The outcome of Merck's IMPROVE-IT trial could have far-reaching implications for pharma's new class of robust cholesterol-lowering injections: anti-PCSK9 agents.

The IMPROVE-IT trial is Merck's latest chance to demonstrate better living through lower cholesterol. The study pits a Vytorin+Zetia combination against generic Zocor to see which better reduces the chance of cardiovascular death, major coronary events and non-fatal strokes.

Many investors expect anti-PCSK9 agents to be approved solely on their LDL-lowering mechanism, and not necessarily on their outcomes benefit.

If IMPROVE-IT fails to show better outcomes through purely lowering LDL level, then approval of anti-PCSK9 agents could be hard to come by until new outcomes trials have been conducted.

Sanjay Kaul, M.D., attending cardiologist at Cedars-Sinai Medical Center in Los Angeles and professor of medicine at UCLA's Geffen School of Medicine told MM&M: “Given the results of recent large clinical trials evaluating CETP inhibitors/modulators, niacin and fibrates, it is hard to justify approving lipid-modifying agents simply on the basis of changes in lipid biomarkers.”

If the FDA can't justify approving treatments on LDL-lowering efficacy alone then this could spell big sales woes for top pharma. In November of last year, Amgen's executive vice president Sean Harper had this to say about AMG-145, their PCSK9 inhibitor: “AMG-145 is the biggest single thing we have in the pipeline, just in terms of raw horsepower from the perspective of how it affects patients in a positive way. This is a major focus for us because of the potential for impacting the numbers of patients we're talking about, at levels of outcomes that are very serious."

Amgen isn't alone. Pfizer, Sanofi and Regeneron are all working on similar products.

Merck also has a lot at stake. If the Vytorin+Zetia combination doesn't show superiority to generic Zocor, it could hurt Zetia sales for the few good years it has left, as it faces patent expiration in 2016, and further cast doubt on Vytorin's usefulness compared to current generics.

The study is far from perfect, either. The data it's looking to  produce isn't particularly significant to physicians, payers or patients: to pit a Vytorin+Zetia combo against a much older statin like Zocor, when a more effective generic like atorvastatin (Lipitor) is already available and rosuvastatin (Crestor)—which comes to market in 2016—is effectively comparing apples to oranges.

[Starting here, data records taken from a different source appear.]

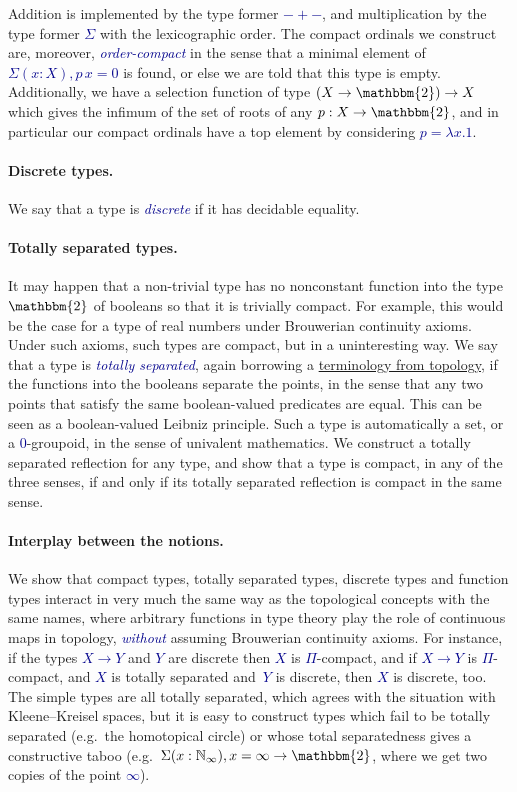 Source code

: \documentclass[a4paper]{easychair}
\newcommand{\db}{\textcolor{darkblue}}
\newcommand{\df}[1]{\emph{\db{#1}}}
\newcommand{\m}[1]{\db{$#1$}}
\newcommand{\N}{\mathbb{N}}
\newcommand{\NI}{\N_\infty}
\newcommand{\Two}{\mathbbm{2}}
\begin{document}
Addition is implemented by the type former \m{-+-}, and multiplication
by the type former \m{\Sigma} with the lexicographic order. The
compact ordinals we construct are, moreover, \df{order-compact} in the
sense that a minimal element of \m{\Sigma (x : X), p\,x = 0} is found,
or else we are told that this type is empty.  Additionally, we have a
selection function of type \m{(X \to \Two) \to X} which gives the
infimum of the set of roots of any \m{p : X \to \Two}, and in
particular our compact ordinals have a top element by considering \m{p
  = \lambda x. 1}.

\paragraph{Discrete types.}
We say that a type is \df{discrete} if it has decidable equality.

\paragraph{Totally separated types.}
It may happen that a non-trivial type has no nonconstant function into
the type \m{\Two} of booleans so that it is trivially compact. For
example, this would be the case for a type of real numbers
under Brouwerian continuity axioms. Under such axioms, such types are
compact, but in a uninteresting way. We say that a type is \df{totally
  separated}, again borrowing a
\href{https://www.encyclopediaofmath.org/index.php/Totally_separated_space}{terminology
  from topology}, if the functions into the booleans separate the
points, in the sense that any two points that satisfy the same boolean-valued
predicates are equal. This can be seen as a boolean-valued Leibniz principle. Such a type is automatically a set, or a
\m{0}-groupoid, in the sense of univalent mathematics. We construct a
totally separated reflection for any type, and show that a type is
compact, in any of the three senses, if and only if its totally
separated reflection is compact in the same sense.

\paragraph{Interplay between the notions.}
We show that compact types, totally separated types, discrete types
and function types interact in very much the same way as the
topological concepts with the same names, where arbitrary functions in
type theory play the role of continuous maps in topology, \df{without}
assuming Brouwerian continuity axioms. For instance, if the types \m{X
  \to Y} and \m{Y} are discrete then \m{X} is \m{\Pi}-compact, and if
\m{X \to Y} is \m{\Pi}-compact, and \m{X} is totally separated
and~\m{Y} is discrete, then \m{X} is discrete, too. The simple types
are all totally separated, which agrees with the situation with
Kleene--Kreisel spaces, but it is easy to construct types which fail
to be totally separated (e.g.\ the homotopical circle) or whose total
separatedness gives a constructive taboo (e.g.\ \m{\Sigma (x : \NI), x =
  \infty \to \Two}, where we get two copies of the point \m{\infty}).
\end{document}
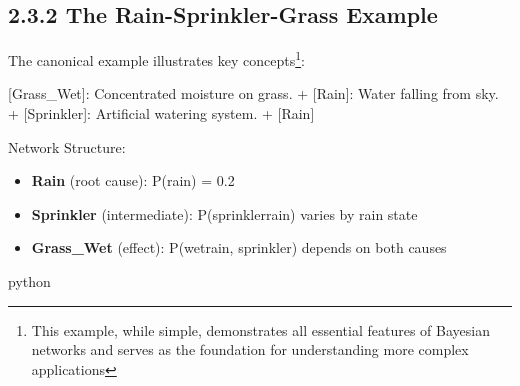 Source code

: \documentclass[
  11pt,
  letterpaper,
]{book}
\newenvironment{Shaded}{\begin{snugshade}}{\end{snugshade}}
\newcommand{\CommentTok}[1]{\textcolor[rgb]{0.37,0.37,0.37}{#1}}
\newcommand{\NormalTok}[1]{\textcolor[rgb]{0.00,0.23,0.31}{#1}}
\newcommand{\OtherTok}[1]{\textcolor[rgb]{0.00,0.23,0.31}{#1}}
\newcommand{\SpecialStringTok}[1]{\textcolor[rgb]{0.13,0.47,0.30}{#1}}
\providecommand{\tightlist}{%
  \setlength{\itemsep}{0pt}\setlength{\parskip}{0pt}}
\begin{document}
\subsection{2.3.2 The Rain-Sprinkler-Grass
Example}\label{the-rain-sprinkler-grass-example}

The canonical example illustrates key concepts\footnote{This example,
  while simple, demonstrates all essential features of Bayesian networks
  and serves as the foundation for understanding more complex
  applications}:

\begin{Shaded}
\begin{Highlighting}[]
\OtherTok{[Grass\_Wet]: }\NormalTok{Concentrated moisture on grass. }
\SpecialStringTok{ + }\CommentTok{[}\OtherTok{Rain}\CommentTok{]}\NormalTok{: Water falling from sky.}
\SpecialStringTok{ + }\CommentTok{[}\OtherTok{Sprinkler}\CommentTok{]}\NormalTok{: Artificial watering system.}
\SpecialStringTok{   + }\CommentTok{[}\OtherTok{Rain}\CommentTok{]}
\end{Highlighting}
\end{Shaded}

Network Structure:

\begin{itemize}
\tightlist
\item
  \textbf{Rain} (root cause): P(rain) = 0.2
\item
  \textbf{Sprinkler} (intermediate): P(sprinkler\textbar rain) varies by
  rain state
\item
  \textbf{Grass\_Wet} (effect): P(wet\textbar rain, sprinkler) depends
  on both causes
\end{itemize}

python
\end{document}
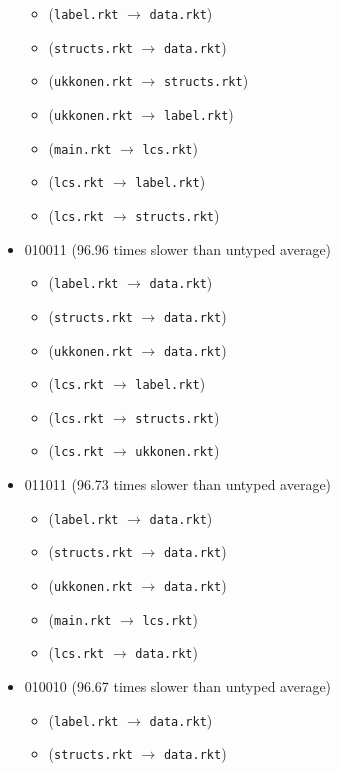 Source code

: \documentclass{article}
\newcommand{\mono}[1]{\texttt{#1}}
\begin{document}
\begin{itemize}
  \begin{itemize}
  \item (\mono{label.rkt} $\rightarrow$ \mono{data.rkt})
  \item (\mono{structs.rkt} $\rightarrow$ \mono{data.rkt})
  \item (\mono{ukkonen.rkt} $\rightarrow$ \mono{structs.rkt})
  \item (\mono{ukkonen.rkt} $\rightarrow$ \mono{label.rkt})
  \item (\mono{main.rkt} $\rightarrow$ \mono{lcs.rkt})
  \item (\mono{lcs.rkt} $\rightarrow$ \mono{label.rkt})
  \item (\mono{lcs.rkt} $\rightarrow$ \mono{structs.rkt})
  \end{itemize}
\item 010011 (96.96 times slower than untyped average)
  \begin{itemize}
  \item (\mono{label.rkt} $\rightarrow$ \mono{data.rkt})
  \item (\mono{structs.rkt} $\rightarrow$ \mono{data.rkt})
  \item (\mono{ukkonen.rkt} $\rightarrow$ \mono{data.rkt})
  \item (\mono{lcs.rkt} $\rightarrow$ \mono{label.rkt})
  \item (\mono{lcs.rkt} $\rightarrow$ \mono{structs.rkt})
  \item (\mono{lcs.rkt} $\rightarrow$ \mono{ukkonen.rkt})
  \end{itemize}
\item 011011 (96.73 times slower than untyped average)
  \begin{itemize}
  \item (\mono{label.rkt} $\rightarrow$ \mono{data.rkt})
  \item (\mono{structs.rkt} $\rightarrow$ \mono{data.rkt})
  \item (\mono{ukkonen.rkt} $\rightarrow$ \mono{data.rkt})
  \item (\mono{main.rkt} $\rightarrow$ \mono{lcs.rkt})
  \item (\mono{lcs.rkt} $\rightarrow$ \mono{data.rkt})
  \end{itemize}
\item 010010 (96.67 times slower than untyped average)
  \begin{itemize}
  \item (\mono{label.rkt} $\rightarrow$ \mono{data.rkt})
  \item (\mono{structs.rkt} $\rightarrow$ \mono{data.rkt})

\end{itemize}
\end{itemize}
\end{document}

“The only reason to consider Vytorin would be in patients who are unable to tolerate high-dose statins,” notes Dr. Kaul, “The results of IMPROVE-IT, whether positive or not, are unlikely to change my practice.”

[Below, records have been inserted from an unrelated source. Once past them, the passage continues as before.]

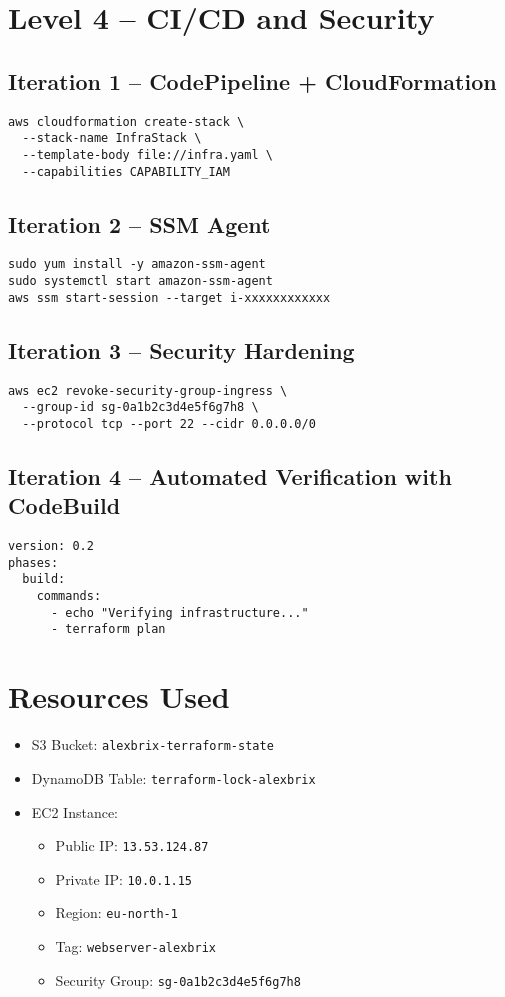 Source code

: \documentclass{article}
\begin{document}
\section{Level 4 – CI/CD and Security}

\subsection{Iteration 1 – CodePipeline + CloudFormation}
\begin{verbatim}
aws cloudformation create-stack \
  --stack-name InfraStack \
  --template-body file://infra.yaml \
  --capabilities CAPABILITY_IAM
\end{verbatim}

\subsection{Iteration 2 – SSM Agent}
\begin{verbatim}
sudo yum install -y amazon-ssm-agent
sudo systemctl start amazon-ssm-agent
aws ssm start-session --target i-xxxxxxxxxxxx
\end{verbatim}

\subsection{Iteration 3 – Security Hardening}
\begin{verbatim}
aws ec2 revoke-security-group-ingress \
  --group-id sg-0a1b2c3d4e5f6g7h8 \
  --protocol tcp --port 22 --cidr 0.0.0.0/0
\end{verbatim}

\subsection{Iteration 4 – Automated Verification with CodeBuild}
\begin{verbatim}
version: 0.2
phases:
  build:
    commands:
      - echo "Verifying infrastructure..."
      - terraform plan
\end{verbatim}

\section{Resources Used}
\begin{itemize}
  \item S3 Bucket: \texttt{alexbrix-terraform-state}
  \item DynamoDB Table: \texttt{terraform-lock-alexbrix}
  \item EC2 Instance:
    \begin{itemize}
      \item Public IP: \texttt{13.53.124.87}
      \item Private IP: \texttt{10.0.1.15}
      \item Region: \texttt{eu-north-1}
      \item Tag: \texttt{webserver-alexbrix}
      \item Security Group: \texttt{sg-0a1b2c3d4e5f6g7h8}
    \end{itemize}
\end{itemize}
\end{document}
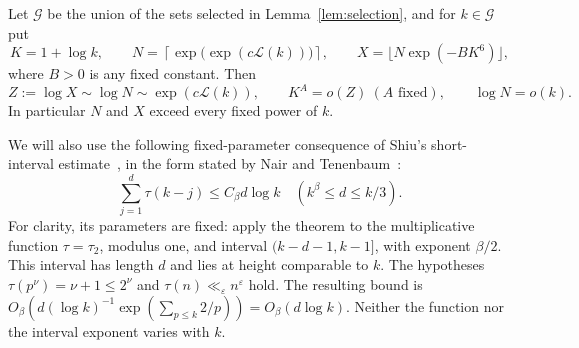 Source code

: \documentclass[11pt]{amsart}
\numberwithin{equation}{section}
\theoremstyle{remark}
\begin{document}
Let \(\mathcal G\) be the union of the sets selected in
Lemma~\ref{lem:selection}, and for \(k\in\mathcal G\) put
\begin{equation}\label{eq:NX}
 K=1+\log k,\qquad
 N=\left\lceil\exp\bigl(\exp(c\mathcal L(k))\bigr)\right\rceil,\qquad
 X=\lfloor N\exp(-B K^6)\rfloor ,
\end{equation}
where \(B>0\) is any fixed constant. Then
\begin{equation}\label{eq:scales}
 Z:=\log X\sim\log N\sim\exp(c\mathcal L(k)),\qquad
 K^A=o(Z)\ (A\text{ fixed}),\qquad \log N=o(k).
\end{equation}
In particular \(N\) and \(X\) exceed every fixed power of \(k\).

We will also use the following fixed-parameter consequence of
Shiu's short-interval estimate~\cite{Shiu}, in the form stated by
Nair and Tenenbaum~\cite[Introduction]{NT}:
\begin{equation}\label{eq:shiu}
 \sum_{j=1}^d\tau(k-j)\le C_\beta d\log k
 \quad(k^\beta\le d\le k/3).
\end{equation}
For clarity, its parameters are fixed: apply the theorem to the
multiplicative function \(\tau=\tau_2\), modulus one, and interval
\((k-d-1,k-1]\), with exponent \(\beta/2\).
This interval has length \(d\) and lies at height comparable to \(k\).
The hypotheses \(\tau(p^\nu)=\nu+1\le2^\nu\) and
\(\tau(n)\ll_\varepsilon n^\varepsilon\) hold.
The resulting bound is
\(O_\beta(d(\log k)^{-1}\exp(\sum_{p\le k}2/p))
=O_\beta(d\log k)\).
Neither the function nor the interval exponent varies with \(k\).
\end{document}
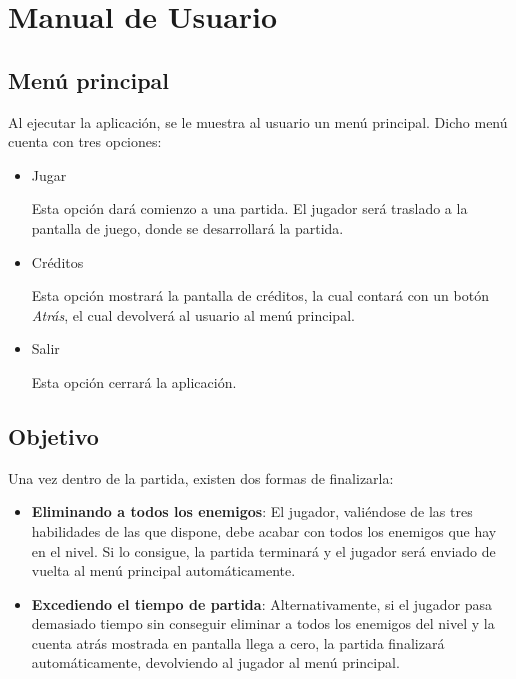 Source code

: \chapter{Manual de Usuario}

	\section{Menú principal}

		Al ejecutar la aplicación, se le muestra al usuario un menú principal. Dicho menú cuenta con tres opciones:

		\begin{itemize}

			\item Jugar

				Esta opción dará comienzo a una partida. El jugador será traslado a la pantalla de juego, donde se desarrollará la partida.

			\item Créditos

				Esta opción mostrará la pantalla de créditos, la cual contará con un botón \textit{Atrás}, el cual devolverá al usuario al menú principal.

			\item Salir

				Esta opción cerrará la aplicación.

		\end{itemize}

	\section{Objetivo}

		Una vez dentro de la partida, existen dos formas de finalizarla:

		\begin{itemize}		

			\item \textbf{Eliminando a todos los enemigos}: El jugador, valiéndose de las tres habilidades de las que dispone, debe acabar con todos los enemigos que hay en el nivel. Si lo consigue, la partida terminará y el jugador será enviado de vuelta al menú principal automáticamente.

			\item \textbf{Excediendo el tiempo de partida}: Alternativamente, si el jugador pasa demasiado tiempo sin conseguir eliminar a todos los enemigos del nivel y la cuenta atrás mostrada en pantalla llega a cero, la partida finalizará automáticamente, devolviendo al jugador al menú principal.

		\end{itemize}

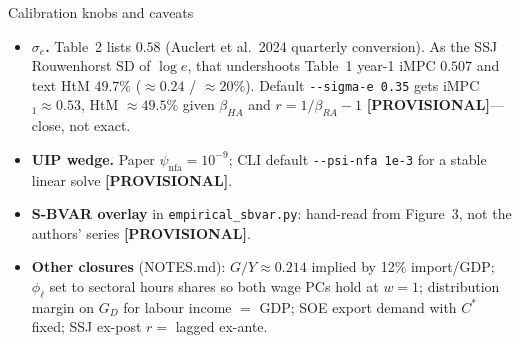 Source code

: \documentclass[11pt,aspectratio=169]{beamer}
\begin{document}
\begin{frame}{Calibration knobs and caveats}
  \begin{itemize}
    \item \textbf{$\sigma_e$.}
          Table~2 lists $0.58$ (Auclert et al.\ 2024 quarterly conversion).
          As the SSJ Rouwenhorst SD of $\log e$, that undershoots Table~1
          year-1 iMPC $0.507$ and text HtM $49.7\%$ ($\approx 0.24$ /
          $\approx 20\%$). Default \texttt{-{-}sigma-e 0.35} gets
          iMPC$_1\approx 0.53$, HtM $\approx 49.5\%$ given $\beta_{HA}$ and
          $r=1/\beta_{RA}-1$ \textbf{[PROVISIONAL]}---close, not exact.
    \item \textbf{UIP wedge.}
          Paper $\psi_{\mathrm{nfa}}=10^{-9}$; CLI default
          \texttt{-{-}psi-nfa 1e-3} for a stable linear solve
          \textbf{[PROVISIONAL]}.
    \item \textbf{S-BVAR overlay} in \texttt{empirical\_sbvar.py}: hand-read
          from Figure~3, not the authors' series \textbf{[PROVISIONAL]}.
    \item \textbf{Other closures} (NOTES.md): $G/Y\approx 0.214$ implied by
          12\% import/GDP; $\phi_{\ell}$ set to sectoral hours shares so both
          wage PCs hold at $w=1$; distribution margin on $G_D$ for labour
          income $=$ GDP; SOE export demand with $C^\ast$ fixed; SSJ
          ex-post $r=$ lagged ex-ante.
  \end{itemize}
\end{frame}

\end{document}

The other problem with the IMPROVE-IT trial is that it tests people who have already had cardiovascular issues and thus studies people who have been heavily treated. It also has many patients who could drop out before the data is in, and in that time frame, those patients might have switched to other treatments—which would further skew results.

“The IMPROVE-IT result is likely to show some treatment effect, although less than what it is powered to detect,” Dr. Kaul points out. “Even a small difference is likely to show statistical significance; however whether this difference is clinically important is the key question. I think not.”

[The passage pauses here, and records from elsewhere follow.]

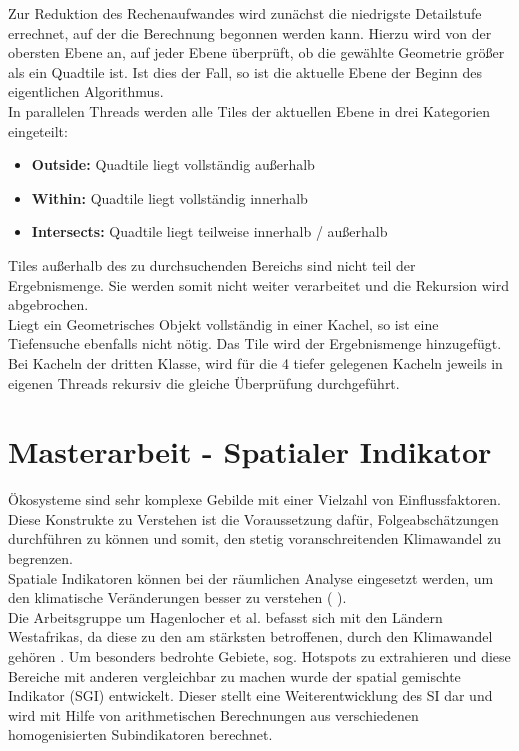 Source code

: \documentclass[10pt,conference,compsocconf]{IEEEtran}
\begin{document}
Zur Reduktion des Rechenaufwandes wird zunächst die niedrigste Detailstufe errechnet, auf der die Berechnung begonnen werden kann. Hierzu wird von der obersten Ebene an, auf jeder Ebene überprüft, ob die gewählte Geometrie größer als ein Quadtile ist. Ist dies der Fall, so ist die aktuelle Ebene der Beginn des eigentlichen Algorithmus.\\
In parallelen Threads werden alle Tiles der aktuellen Ebene in drei Kategorien eingeteilt:
\begin{itemize}
	\item \textbf{Outside:} Quadtile liegt vollständig außerhalb
	\item \textbf{Within:} Quadtile liegt vollständig innerhalb
	\item \textbf{Intersects:} Quadtile liegt teilweise innerhalb / außerhalb
\end{itemize}
Tiles außerhalb des zu durchsuchenden Bereichs sind nicht teil der Ergebnismenge. Sie werden somit nicht weiter verarbeitet und die Rekursion wird abgebrochen.\\
Liegt ein Geometrisches Objekt vollständig in einer Kachel, so ist eine Tiefensuche ebenfalls nicht nötig. Das Tile wird der Ergebnismenge hinzugefügt.\\
Bei Kacheln der dritten Klasse, wird für die 4 tiefer gelegenen Kacheln jeweils in eigenen Threads rekursiv die gleiche Überprüfung durchgeführt.\\



\section{Masterarbeit - Spatialer Indikator}
Ökosysteme sind sehr komplexe Gebilde mit einer Vielzahl von Einflussfaktoren. Diese Konstrukte zu Verstehen ist die Voraussetzung dafür, Folgeabschätzungen durchführen zu können und somit, den stetig voranschreitenden Klimawandel zu begrenzen.\\
Spatiale Indikatoren können bei der räumlichen Analyse eingesetzt werden, um den klimatische Veränderungen besser zu verstehen (\cite{cline2014early} \cite{costa2014fragmentation} \cite{mattingly2014housing}).\\
Die Arbeitsgruppe um Hagenlocher et al. \cite{hagenlocher2014modeling} befasst sich mit den Ländern Westafrikas, da diese zu den am stärksten betroffenen, durch den Klimawandel gehören \cite{hamro2014livelihood}. Um besonders bedrohte Gebiete, sog. Hotspots zu extrahieren und diese Bereiche mit anderen vergleichbar zu machen wurde der spatial gemischte Indikator (SGI) entwickelt. Dieser stellt eine Weiterentwicklung des SI dar und wird mit Hilfe von arithmetischen Berechnungen aus verschiedenen homogenisierten Subindikatoren berechnet.\\
\end{document}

One silver lining: an independent data safety monitoring board gave IMPROVE-IT the green light last week to continue their study through September 2014, which helps to rule out the possibility of Vytorin+Zetia being a worse treatment for patients than placebo.

And it's not all gloom and doom for anti-PCSK9 agents either, says Dr. Kaul: “I believe there is going to be a place for new LDL-lowering therapeutics in patients who do achieved desired LDL targets…or those who are intolerant to statins.”

Whether those two groups will be sufficient to justify adding a new class of therapies remains to be seen, but Dr. Kaul does point out that “the number of statin-intolerant patients is higher than observed in clinical trials which typically screen [them] out…Anti-PCSK9 would also be useful as adjunctive therapy in patients with homozygous or heterozygous familial hypercholesterolemia. So there is potential for impacting clinical practice, especially if the outcome studies are supportive.”

The jury is out on Vytorin+Zetia for now, but for a drug, Vytorin, which has been on the market since 2002 to have no conclusive data on its outcome benefits will leave many feeling uneasy. As Dr.Kaul notes: "it will be nearly a dozen years later before we have any inkling of whether LDL-lowering translates into an outcome benefit. What is wrong with this picture?”

Correction: An earlier version of this article misstated that Crestor is already available as a generic, when that will not be the case until 2016.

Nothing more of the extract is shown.